Stored data:
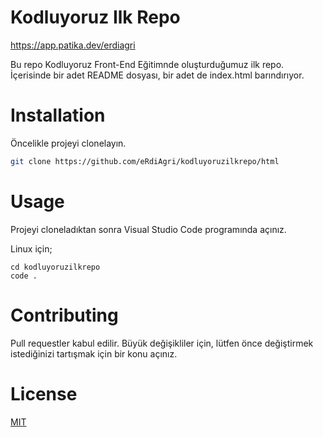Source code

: # Kodluyoruz Ilk Repo

https://app.patika.dev/erdiagri

Bu repo Kodluyoruz Front-End Eğitimnde oluşturduğumuz ilk repo. İçerisinde bir adet README dosyası, bir adet de index.html barındırıyor.

# Installation

Öncelikle projeyi clonelayın.

```bash
git clone https://github.com/eRdiAgri/kodluyoruzilkrepo/html
```

# Usage

Projeyi cloneladıktan sonra Visual Studio Code programında açınız.

Linux için;

```
cd kodluyoruzilkrepo
code .
```

# Contributing

Pull requestler kabul edilir. Büyük değişikliler için, lütfen önce değiştirmek istediğinizi tartışmak için bir konu açınız.

# License

[MIT](https://choosealicense.com/licenses/mit/)

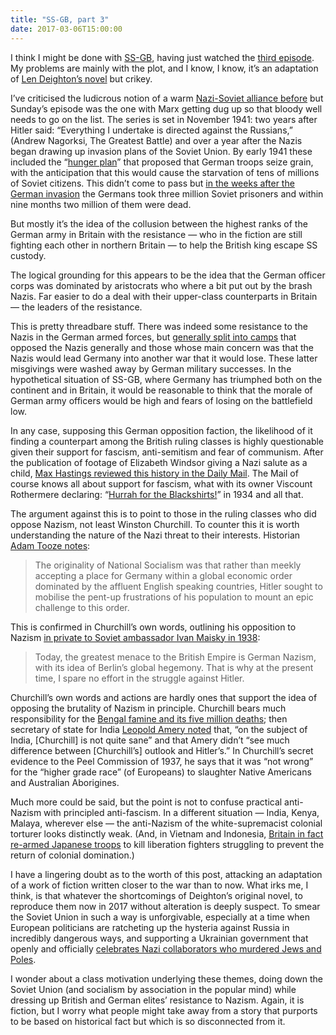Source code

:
 ```yaml
---
title: "SS-GB, part 3"
date: 2017-03-06T15:00:00
---
```


I think I might be done with [SS-GB][], having just watched the [third episode][e3]. My problems are mainly with the plot, and I know, I know, it’s an adaptation of [Len Deighton’s novel][novel] but crikey.

[SS-GB]: http://www.bbc.co.uk/programmes/b08ghxqb
[e3]: http://www.bbc.co.uk/programmes/b08hwhcb
[novel]: https://en.wikipedia.org/wiki/SS-GB

I’ve criticised the ludicrous notion of a warm [Nazi-Soviet alliance before][blog] but Sunday’s episode was the one with Marx getting dug up so that bloody well needs to go on the list. The series is set in November 1941: two years after Hitler said: “Everything I undertake is directed against the Russians,” (Andrew Nagorksi, The Greatest Battle) and over a year after the Nazis began drawing up invasion plans of the Soviet Union. By early 1941 these included the “[hunger plan][tooze]” that proposed that German troops seize grain, with the anticipation that this would cause the starvation of tens of millions of Soviet citizens. This didn’t come to pass but [in the weeks after the German invasion][aw] the Germans took three million Soviet prisoners and within nine months two million of them were dead.

[blog]: https://www.robjwells.com/2017/02/ss-gb/
[tooze]: https://www.wsws.org/en/articles/2008/02/book-f08.html
[aw]: http://www.bbc.co.uk/programmes/p00xbdf5

But mostly it’s the idea of the collusion between the highest ranks of the German army in Britain with the resistance — who in the fiction are still fighting each other in northern Britain — to help the British king escape SS custody.

The logical grounding for this appears to be the idea that the German officer corps was dominated by aristocrats who where a bit put out by the brash Nazis. Far easier to do a deal with their upper-class counterparts in Britain — the leaders of the resistance.

This is pretty threadbare stuff. There was indeed some resistance to the Nazis in the German armed forces, but [generally split into camps][de-res] that opposed the Nazis generally and those whose main concern was that the Nazis would lead Germany into another war that it would lose. These latter misgivings were washed away by German military successes. In the hypothetical situation of SS-GB, where Germany has triumphed both on the continent and in Britain, it would be reasonable to think that the morale of German army officers would be high and fears of losing on the battlefield low.

[de-res]: https://en.wikipedia.org/wiki/German_resistance_to_Nazism#Resistance_in_the_Army_1938.E2.80.9342

In any case, supposing this German opposition faction, the likelihood of it finding a counterpart among the British ruling classes is highly questionable given their support for fascism, anti-semitism and fear of communism. After the publication of footage of Elizabeth Windsor giving a Nazi salute as a child, [Max Hastings reviewed this history in the Daily Mail][mail]. The Mail of course knows all about support for fascism, what with its owner Viscount Rothermere declaring: “[Hurrah for the Blackshirts!][blackshirts]” in 1934 and all that.

[mail]: http://www.dailymail.co.uk/news/article-3167622/MAX-HASTINGS-Queen-blameless-aristocrats-DID-support-Nazis-Second-World-War.html
[blackshirts]: https://commons.wikimedia.org/wiki/File:%22Hurrah_for_the_Blackshirts!%22.jpg

The argument against this is to point to those in the ruling classes who did oppose Nazism, not least Winston Churchill. To counter this it is worth understanding the nature of the Nazi threat to their interests. Historian [Adam Tooze notes][tooze]:

> The originality of National Socialism was that rather than meekly accepting a place for Germany within a global economic order dominated by the affluent English speaking countries, Hitler sought to mobilise the pent-up frustrations of his population to mount an epic challenge to this order.

This is confirmed in Churchill’s own words, outlining his opposition to Nazism [in private to Soviet ambassador Ivan Maisky in 1938][maisky]:

> Today, the greatest menace to the British Empire is German Nazism, with its idea of Berlin’s global hegemony. That is why at the present time, I spare no effort in the struggle against Hitler.

[maisky]: https://books.google.co.uk/books?id=GxyDCgAAQBAJ&pg=PA110&lpg=PA110&dq=%22maisky%22+%22greatest+menace%22+%22Churchill%22&source=bl&ots=TRUzquggFP&sig=T0CMttM-oV40jv6Z1gsIYVo-s9U&hl=en&sa=X&redir_esc=y#v=onepage&q=%22The%20greatest%20menace%20to%20the%20British%20Empire%22&f=false

Churchill’s own words and actions are hardly ones that support the idea of opposing the brutality of Nazism in principle. Churchill bears much responsibility for the [Bengal famine and its five million deaths][bengal]; then secretary of state for India [Leopold Amery noted][amery] that, “on the subject of India, [Churchill] is not quite sane” and that Amery didn’t “see much difference between [Churchill’s] outlook and Hitler’s.” In Churchill’s secret evidence to the Peel Commission of 1937, he says that it was “not wrong” for the “higher grade race” (of Europeans) to slaughter Native Americans and Australian Aborigines.

[bengal]: http://isj.org.uk/forgotten-famine/
[amery]: http://www.counterpunch.org/2016/01/25/winston-churchill-britains-greatest-briton-left-a-legacy-of-global-conflict-and-crimes-against-humanity/

Much more could be said, but the point is not to confuse practical anti-Nazism with principled anti-fascism. In a different situation — India, Kenya, Malaya, wherever else — the anti-Nazism of the white-supremacist colonial torturer looks distinctly weak. (And, in Vietnam and Indonesia, [Britain in fact re-armed Japanese troops][jn] to kill liberation fighters struggling to prevent the return of colonial domination.)

[jn]: http://pubs.socialistreviewindex.org.uk/sr189/newsinger.htm

I have a lingering doubt as to the worth of this post, attacking an adaptation of a work of fiction written closer to the war than to now. What irks me, I think, is that whatever the shortcomings of Deighton’s original novel, to reproduce them now in 2017 without alteration is deeply suspect. To smear the Soviet Union in such a way is unforgivable, especially at a time when European politicians are ratcheting up the hysteria against Russia in incredibly dangerous ways, and supporting a Ukrainian government that openly and officially [celebrates Nazi collaborators who murdered Jews and Poles][forward].

[forward]: http://forward.com/opinion/345738/you-want-to-name-streets-after-the-murderers-of-ukraines-jews/

I wonder about a class motivation underlying these themes, doing down the Soviet Union (and socialism by association in the popular mind) while dressing up British and German elites’ resistance to Nazism. Again, it is fiction, but I worry what people might take away from a story that purports to be based on historical fact but which is so disconnected from it.

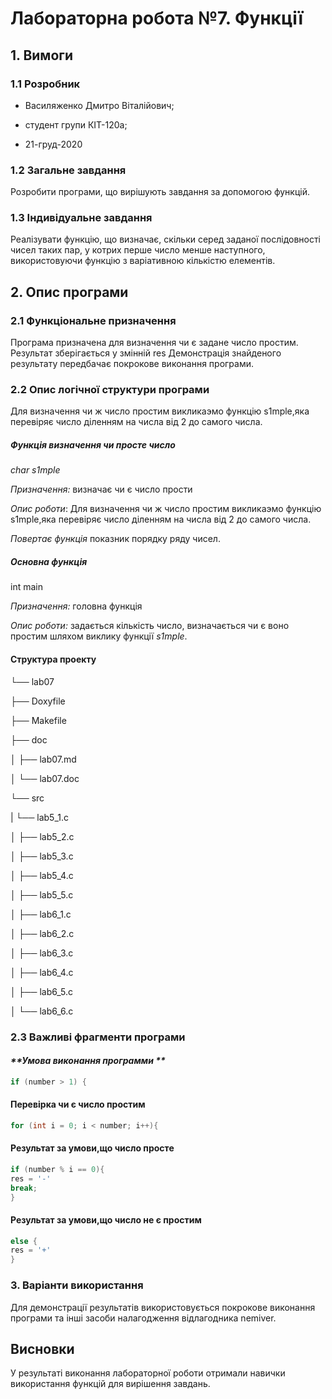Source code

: # Лабораторна робота №7. Функції

## 1. Вимоги

### 1.1 Розробник

-   Василяженко Дмитро Віталійович;
    
-   студент групи КІТ-120а;
    
-   21-груд-2020
    

### 1.2 Загальне завдання

Розробити програми, що вирішують завдання за допомогою функцій.

### 1.3 Індивідуальне завдання

Реалізувати функцію, що визначає, скільки серед заданої послідовності чисел таких пар, у котрих перше число менше наступного, використовуючи функцію з варіативною кількістю елементів.

## 2. Опис програми

### 2.1 Функціональне призначення

Програма призначена для визначення чи є задане число простим. 
Результат зберігається у змінній res 
Демонстрація знайденого результату передбачає покрокове виконання програми. 


### 2.2 Опис логічної структури програми

Для визначення чи ж число простим викликаэмо функцію s1mple,яка перевіряє число діленням на числа від 2 до самого числа.

##### Функція визначення чи просте число

_char_ _s1mple_

_Призначення:_ визначає чи є число прости 

_Опис роботи_: Для визначення чи ж число простим викликаэмо функцію s1mple,яка перевіряє число діленням на числа від 2 до самого числа.

_Повертає функція_ показник порядку ряду чисел.
 
##### _**Основна функція**_

int main

_Призначення:_ головна функція

_Опис роботи:_ задається кількість число, визначається чи є воно простим шляхом виклику функції _s1mple_.
  

#### Структура проекту

└── lab07

 ├── Doxyfile
 
 ├── Makefile
 
 ├── doc
 
 │   ├── lab07.md
 
 │   └── lab07.doc
 
 └── src
 
 |   └── lab5_1.c

│   ├── lab5_2.c

│   ├── lab5_3.c

│   ├── lab5_4.c

│   ├── lab5_5.c

│   ├── lab6_1.c

│   ├── lab6_2.c

│   ├── lab6_3.c

│   ├── lab6_4.c

│   ├── lab6_5.c

│   └── lab6_6.c

### 2.3 Важливі фрагменти програми

#### _**Умова виконання программи **_
```c
if (number > 1) {
```
#### Перевірка чи є число простим
```c
for (int i = 0; i < number; i++){
```

#### Результат за умови,що число просте
```c
if (number % i == 0){
res = '-'
break;
}
```

#### Результат за умови,що число не є простим
```c
else {
res = '+'
}
```
### 3. Варіанти використання

Для демонстрації результатів використовується покрокове виконання програми та інші засоби налагодження відлагодника nemiver.

## Висновки

У результаті виконання лабораторної роботи отримали навички використання функцій для вирішення завдань.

- [WHAT YOU WILL DO] What lines of the data include the word "aristocrats"? Copy each of them.

- [OUTPUT FOR THIS TASK]
The logical grounding for this appears to be the idea that the German officer corps was dominated by aristocrats who where a bit put out by the brash Nazis. Far easier to do a deal with their upper-class counterparts in Britain — the leaders of the resistance.
[mail]: http://www.dailymail.co.uk/news/article-3167622/MAX-HASTINGS-Queen-blameless-aristocrats-DID-support-Nazis-Second-World-War.html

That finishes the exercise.